My love of geography probably means I am more fascinated in Orlok’s journey to Germany than I perhaps should be. He goes by sea and readers will perhaps forgive me if I propose a possible itinerary he may have used. I reckon he headed first for Galati at the mouth of the Danube. Then he picked up his ship to sail into the Black Sea, through the Bosphorus, onwards through the Dardanelles and into the Aegean. From there it is easy although time consuming to get to Germany across the Mediterranean through the Strait of Gibraltar and hugging the Iberian coastline before heading North into Trafalgar, FitzRoy and Biscay shipping zones and into the Channel. You may ask, why did he not take the land route? Well, he had at least seven coffins filled with Transylvanian soil with him (which he needs to stay alive apparently) and being a vampire he cannot be exposed to daylight so it was the safer option, I suppose.
Orlok causes havoc onboard and Young’s score is illustrative of the horror. The rats that are in some of the coffins scurry out to shrill woodwind and we feel the waves crash on the hull. After the First Mate has thrown himself overboard Orlok appears behind the last sole survivor, the Captain and is framed with the rigging behind him portraying the archetypal spider in its web about to devour its prey. There is a forceful momentum in the music as the ship now moves onto its final destination inexorably. As before, Christopher Young proves his skill building up the tension as the endgame draws near.
On docking in North Germany Orlok with his coffin passes surreptitiously through town to find his new property whilst the rat-infested vessel offloads to the demise of the townsfolk. The rats you see carry plague; the town leaders first learning this through the deserted ship’s log and soon after from the rising death toll in the town. Young utilises the Dies Irae theme in bass lines and we hear the snare drum of the quickly despatched town official called upon to announce plague and enforce the lockdown. There is a sombre march tread in Dead Town and general cacophony with Young writing chromatically for organ with strange use of percussion.

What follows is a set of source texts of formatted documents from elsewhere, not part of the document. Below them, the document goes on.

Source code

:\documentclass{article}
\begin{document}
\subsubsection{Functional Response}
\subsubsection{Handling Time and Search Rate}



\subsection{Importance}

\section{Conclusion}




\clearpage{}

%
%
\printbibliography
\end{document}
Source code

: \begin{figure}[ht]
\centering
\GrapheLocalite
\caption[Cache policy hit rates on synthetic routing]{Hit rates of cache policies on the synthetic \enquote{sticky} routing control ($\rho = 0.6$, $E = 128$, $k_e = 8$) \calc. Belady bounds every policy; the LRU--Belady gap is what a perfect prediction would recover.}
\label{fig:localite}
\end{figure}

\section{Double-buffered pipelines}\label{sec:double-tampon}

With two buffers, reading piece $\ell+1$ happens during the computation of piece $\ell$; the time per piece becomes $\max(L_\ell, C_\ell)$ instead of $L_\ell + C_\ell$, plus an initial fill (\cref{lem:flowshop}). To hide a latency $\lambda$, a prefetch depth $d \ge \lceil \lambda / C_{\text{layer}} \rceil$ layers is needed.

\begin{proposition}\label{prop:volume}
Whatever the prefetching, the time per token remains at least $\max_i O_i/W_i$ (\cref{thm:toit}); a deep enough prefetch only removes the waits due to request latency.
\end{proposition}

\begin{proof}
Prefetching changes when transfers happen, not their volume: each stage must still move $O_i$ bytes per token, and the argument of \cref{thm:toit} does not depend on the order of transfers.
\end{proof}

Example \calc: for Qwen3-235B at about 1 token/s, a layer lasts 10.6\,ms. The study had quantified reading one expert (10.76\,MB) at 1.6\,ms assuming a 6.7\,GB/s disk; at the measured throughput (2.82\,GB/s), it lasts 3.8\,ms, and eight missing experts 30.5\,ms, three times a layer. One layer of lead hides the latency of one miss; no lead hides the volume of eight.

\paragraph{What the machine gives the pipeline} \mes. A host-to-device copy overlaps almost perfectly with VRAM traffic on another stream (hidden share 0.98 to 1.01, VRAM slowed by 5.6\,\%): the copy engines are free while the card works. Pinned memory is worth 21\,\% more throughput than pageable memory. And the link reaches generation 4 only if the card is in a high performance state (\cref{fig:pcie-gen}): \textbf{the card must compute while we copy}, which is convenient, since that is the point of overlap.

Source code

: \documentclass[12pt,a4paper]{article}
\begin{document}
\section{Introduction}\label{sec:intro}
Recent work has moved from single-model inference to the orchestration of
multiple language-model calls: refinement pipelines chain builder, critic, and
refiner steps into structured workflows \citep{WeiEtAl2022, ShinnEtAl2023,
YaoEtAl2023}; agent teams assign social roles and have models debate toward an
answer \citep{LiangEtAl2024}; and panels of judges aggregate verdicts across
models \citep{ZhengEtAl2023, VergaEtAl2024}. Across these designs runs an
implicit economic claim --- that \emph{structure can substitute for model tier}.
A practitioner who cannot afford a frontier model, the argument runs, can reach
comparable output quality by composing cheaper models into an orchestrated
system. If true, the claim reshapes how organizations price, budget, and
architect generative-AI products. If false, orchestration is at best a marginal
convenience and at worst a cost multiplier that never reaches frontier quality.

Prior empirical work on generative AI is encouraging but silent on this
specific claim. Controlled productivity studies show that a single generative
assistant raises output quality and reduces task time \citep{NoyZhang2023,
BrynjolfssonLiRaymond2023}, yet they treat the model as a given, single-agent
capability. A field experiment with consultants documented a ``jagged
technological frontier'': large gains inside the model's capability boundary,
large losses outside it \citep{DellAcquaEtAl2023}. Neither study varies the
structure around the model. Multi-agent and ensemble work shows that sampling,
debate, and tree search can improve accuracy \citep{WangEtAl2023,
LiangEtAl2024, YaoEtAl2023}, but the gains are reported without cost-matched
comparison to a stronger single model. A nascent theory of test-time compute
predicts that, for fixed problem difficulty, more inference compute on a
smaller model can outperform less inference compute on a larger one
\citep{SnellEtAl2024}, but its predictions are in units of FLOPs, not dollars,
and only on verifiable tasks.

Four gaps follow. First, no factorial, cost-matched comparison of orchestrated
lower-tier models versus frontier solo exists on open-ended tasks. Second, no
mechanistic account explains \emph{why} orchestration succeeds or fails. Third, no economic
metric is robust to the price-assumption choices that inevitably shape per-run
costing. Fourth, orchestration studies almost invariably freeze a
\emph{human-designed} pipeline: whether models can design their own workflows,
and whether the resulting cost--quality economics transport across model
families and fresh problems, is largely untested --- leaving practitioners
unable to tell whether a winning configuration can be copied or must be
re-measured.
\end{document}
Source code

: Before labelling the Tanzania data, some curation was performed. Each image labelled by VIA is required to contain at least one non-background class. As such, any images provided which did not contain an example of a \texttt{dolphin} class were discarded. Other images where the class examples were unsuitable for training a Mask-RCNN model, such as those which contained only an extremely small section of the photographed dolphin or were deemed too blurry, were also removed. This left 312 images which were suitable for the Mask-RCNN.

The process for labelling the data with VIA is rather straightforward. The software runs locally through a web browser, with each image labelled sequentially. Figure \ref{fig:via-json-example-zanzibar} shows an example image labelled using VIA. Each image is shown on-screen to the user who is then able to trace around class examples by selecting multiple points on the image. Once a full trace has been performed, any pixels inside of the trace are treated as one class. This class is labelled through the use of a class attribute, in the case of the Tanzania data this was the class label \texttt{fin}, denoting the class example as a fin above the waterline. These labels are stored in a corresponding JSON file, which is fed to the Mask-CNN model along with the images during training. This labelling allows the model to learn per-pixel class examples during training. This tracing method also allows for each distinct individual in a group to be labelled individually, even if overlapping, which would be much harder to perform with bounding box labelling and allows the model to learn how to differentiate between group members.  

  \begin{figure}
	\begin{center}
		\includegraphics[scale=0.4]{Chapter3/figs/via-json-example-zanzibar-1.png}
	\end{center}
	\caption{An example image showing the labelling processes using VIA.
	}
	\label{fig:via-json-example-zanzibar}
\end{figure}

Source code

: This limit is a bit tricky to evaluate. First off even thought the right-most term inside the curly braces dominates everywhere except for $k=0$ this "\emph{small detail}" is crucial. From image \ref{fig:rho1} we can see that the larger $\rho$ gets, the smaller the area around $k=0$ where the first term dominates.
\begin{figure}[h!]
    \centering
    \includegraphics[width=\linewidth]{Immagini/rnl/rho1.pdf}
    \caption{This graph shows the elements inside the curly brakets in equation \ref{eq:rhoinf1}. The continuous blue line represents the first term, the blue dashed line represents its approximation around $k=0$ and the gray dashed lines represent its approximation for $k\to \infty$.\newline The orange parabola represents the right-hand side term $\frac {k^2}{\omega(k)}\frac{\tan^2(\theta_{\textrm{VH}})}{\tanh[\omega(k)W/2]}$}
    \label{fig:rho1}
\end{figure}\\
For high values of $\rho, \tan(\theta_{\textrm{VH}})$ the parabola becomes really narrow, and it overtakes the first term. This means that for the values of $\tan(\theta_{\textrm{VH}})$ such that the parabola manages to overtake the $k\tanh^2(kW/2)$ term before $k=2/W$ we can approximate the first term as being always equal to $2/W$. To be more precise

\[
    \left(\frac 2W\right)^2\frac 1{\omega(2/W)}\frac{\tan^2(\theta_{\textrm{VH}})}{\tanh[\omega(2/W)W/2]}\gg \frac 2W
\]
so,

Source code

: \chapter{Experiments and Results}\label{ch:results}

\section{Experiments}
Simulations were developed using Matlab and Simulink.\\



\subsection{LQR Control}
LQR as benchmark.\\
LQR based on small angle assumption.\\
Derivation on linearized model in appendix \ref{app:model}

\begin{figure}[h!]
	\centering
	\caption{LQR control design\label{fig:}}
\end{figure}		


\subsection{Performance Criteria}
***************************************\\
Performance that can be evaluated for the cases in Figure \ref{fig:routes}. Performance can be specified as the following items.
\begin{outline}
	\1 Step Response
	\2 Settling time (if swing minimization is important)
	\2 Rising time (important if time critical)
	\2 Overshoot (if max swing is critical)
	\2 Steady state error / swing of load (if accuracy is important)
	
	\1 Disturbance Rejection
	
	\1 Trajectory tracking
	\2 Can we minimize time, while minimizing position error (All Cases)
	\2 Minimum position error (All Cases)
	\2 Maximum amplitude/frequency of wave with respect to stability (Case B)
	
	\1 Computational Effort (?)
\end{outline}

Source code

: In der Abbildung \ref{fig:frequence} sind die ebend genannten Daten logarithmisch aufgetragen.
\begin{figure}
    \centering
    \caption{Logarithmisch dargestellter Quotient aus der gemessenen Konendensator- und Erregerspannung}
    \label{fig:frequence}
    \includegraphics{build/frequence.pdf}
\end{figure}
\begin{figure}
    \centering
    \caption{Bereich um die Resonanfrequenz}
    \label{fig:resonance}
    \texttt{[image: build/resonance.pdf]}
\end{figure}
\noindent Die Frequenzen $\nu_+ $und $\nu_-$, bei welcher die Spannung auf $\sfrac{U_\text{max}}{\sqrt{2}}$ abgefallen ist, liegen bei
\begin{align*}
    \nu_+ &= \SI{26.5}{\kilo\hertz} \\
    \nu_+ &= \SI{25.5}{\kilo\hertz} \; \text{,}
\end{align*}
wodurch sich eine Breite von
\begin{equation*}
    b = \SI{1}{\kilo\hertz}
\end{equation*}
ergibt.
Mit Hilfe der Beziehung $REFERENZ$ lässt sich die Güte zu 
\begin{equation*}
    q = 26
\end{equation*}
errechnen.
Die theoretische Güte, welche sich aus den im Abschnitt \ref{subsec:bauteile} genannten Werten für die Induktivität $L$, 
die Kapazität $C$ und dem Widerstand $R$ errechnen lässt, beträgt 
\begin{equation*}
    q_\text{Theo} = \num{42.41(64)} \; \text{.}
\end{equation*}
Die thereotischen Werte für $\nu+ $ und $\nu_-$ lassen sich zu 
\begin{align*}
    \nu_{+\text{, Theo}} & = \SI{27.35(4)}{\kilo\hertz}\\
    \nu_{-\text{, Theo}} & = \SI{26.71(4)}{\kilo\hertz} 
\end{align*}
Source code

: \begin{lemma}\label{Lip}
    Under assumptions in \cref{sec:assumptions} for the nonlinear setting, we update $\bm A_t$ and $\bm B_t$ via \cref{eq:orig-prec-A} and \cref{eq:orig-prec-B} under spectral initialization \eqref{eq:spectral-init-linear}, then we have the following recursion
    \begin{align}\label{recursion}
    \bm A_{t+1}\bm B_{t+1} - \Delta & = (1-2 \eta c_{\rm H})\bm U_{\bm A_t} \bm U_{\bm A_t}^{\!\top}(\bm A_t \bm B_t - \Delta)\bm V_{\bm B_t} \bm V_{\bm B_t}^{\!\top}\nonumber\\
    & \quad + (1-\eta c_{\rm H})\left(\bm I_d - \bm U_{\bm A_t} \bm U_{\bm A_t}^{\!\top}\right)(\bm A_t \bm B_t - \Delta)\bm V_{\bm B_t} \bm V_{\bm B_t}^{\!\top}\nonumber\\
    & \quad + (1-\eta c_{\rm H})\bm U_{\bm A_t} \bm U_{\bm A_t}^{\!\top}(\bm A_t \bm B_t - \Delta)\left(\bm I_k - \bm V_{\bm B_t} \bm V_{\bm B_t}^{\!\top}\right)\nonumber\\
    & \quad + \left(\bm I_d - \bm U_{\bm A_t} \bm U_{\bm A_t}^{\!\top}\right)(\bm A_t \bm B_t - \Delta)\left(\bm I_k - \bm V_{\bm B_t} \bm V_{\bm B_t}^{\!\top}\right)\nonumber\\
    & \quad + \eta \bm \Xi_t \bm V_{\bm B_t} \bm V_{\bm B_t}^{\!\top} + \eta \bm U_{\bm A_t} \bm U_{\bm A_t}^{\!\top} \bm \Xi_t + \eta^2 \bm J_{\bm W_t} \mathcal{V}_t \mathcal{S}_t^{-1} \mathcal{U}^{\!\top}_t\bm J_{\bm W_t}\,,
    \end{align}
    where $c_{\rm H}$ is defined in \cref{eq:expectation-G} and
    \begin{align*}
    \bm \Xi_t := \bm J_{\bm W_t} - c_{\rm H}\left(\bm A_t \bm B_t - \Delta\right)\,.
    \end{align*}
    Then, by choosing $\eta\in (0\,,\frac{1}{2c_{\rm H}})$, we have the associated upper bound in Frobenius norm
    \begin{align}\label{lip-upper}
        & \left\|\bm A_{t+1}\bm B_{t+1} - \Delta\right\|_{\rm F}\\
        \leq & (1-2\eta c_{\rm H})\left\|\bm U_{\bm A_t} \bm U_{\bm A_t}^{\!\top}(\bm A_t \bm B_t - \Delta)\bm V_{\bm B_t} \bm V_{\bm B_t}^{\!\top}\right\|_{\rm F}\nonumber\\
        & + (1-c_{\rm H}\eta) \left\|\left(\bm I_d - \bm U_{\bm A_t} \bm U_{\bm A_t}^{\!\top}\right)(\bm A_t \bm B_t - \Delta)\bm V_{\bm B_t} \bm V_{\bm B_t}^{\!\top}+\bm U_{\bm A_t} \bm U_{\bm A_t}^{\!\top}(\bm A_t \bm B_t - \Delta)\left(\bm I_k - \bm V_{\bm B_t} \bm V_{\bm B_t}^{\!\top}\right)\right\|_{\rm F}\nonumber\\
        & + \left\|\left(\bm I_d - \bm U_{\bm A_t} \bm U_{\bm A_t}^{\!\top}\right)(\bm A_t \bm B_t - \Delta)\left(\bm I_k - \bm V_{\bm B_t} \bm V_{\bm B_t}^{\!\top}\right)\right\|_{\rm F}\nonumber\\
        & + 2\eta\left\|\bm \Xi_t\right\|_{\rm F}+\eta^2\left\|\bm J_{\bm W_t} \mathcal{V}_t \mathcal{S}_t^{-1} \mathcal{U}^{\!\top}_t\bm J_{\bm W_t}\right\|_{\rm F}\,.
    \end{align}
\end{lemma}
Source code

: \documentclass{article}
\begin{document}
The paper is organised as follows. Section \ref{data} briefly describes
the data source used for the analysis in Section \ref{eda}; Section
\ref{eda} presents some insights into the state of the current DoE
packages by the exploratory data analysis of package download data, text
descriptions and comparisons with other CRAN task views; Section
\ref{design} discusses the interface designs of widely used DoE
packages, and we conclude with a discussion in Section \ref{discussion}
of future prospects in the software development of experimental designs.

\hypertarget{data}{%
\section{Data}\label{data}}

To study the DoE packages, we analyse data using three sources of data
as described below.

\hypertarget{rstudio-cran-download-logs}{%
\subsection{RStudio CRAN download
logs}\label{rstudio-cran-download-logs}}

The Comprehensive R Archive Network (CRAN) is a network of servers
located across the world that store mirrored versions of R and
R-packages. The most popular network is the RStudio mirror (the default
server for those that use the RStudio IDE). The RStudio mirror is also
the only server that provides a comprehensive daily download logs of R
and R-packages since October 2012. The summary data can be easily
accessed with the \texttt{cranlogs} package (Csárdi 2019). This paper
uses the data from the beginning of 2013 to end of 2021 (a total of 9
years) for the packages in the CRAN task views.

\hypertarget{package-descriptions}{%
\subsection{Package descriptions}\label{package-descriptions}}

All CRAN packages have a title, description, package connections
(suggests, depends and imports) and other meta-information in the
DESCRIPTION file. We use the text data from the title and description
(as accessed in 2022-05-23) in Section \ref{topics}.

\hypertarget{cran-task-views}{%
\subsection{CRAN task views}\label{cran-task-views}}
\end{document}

Knock escapes from his internment only to be recaptured after a chase scene but the climax of the film comes with Possession. Here Ellen in her noble act of sacrifice and redemption offers herself to the vampire in the hope Orlok will indulge to such an extent he will ignore the cock-crow of sunlight and thus be killed. It works; after gorging for too long on Ellen’s blood, the dawn rays burn him up and he disappears in a puff of smoke. Ellen expires too unfortunately in the arms of her beloved but I get the feeling that like Senta in Wagner’s Der Fliegende Holländer she was pre-determined for this fate from the beginning; she knew it and had fulfilment in it.
In the interesting notes from Warner, there is an interview where Christopher Young says he wrote most of the score whilst thinking about the film rather than actually watching it. He explains how this enabled him to paint longer brushstrokes and focus on his overall plan rather than the minutiae. Having immersed myself with the film and the score (alongside the Bernard and Erdmann soundtracks) for a week now I can hear this and I recommend you hear it too.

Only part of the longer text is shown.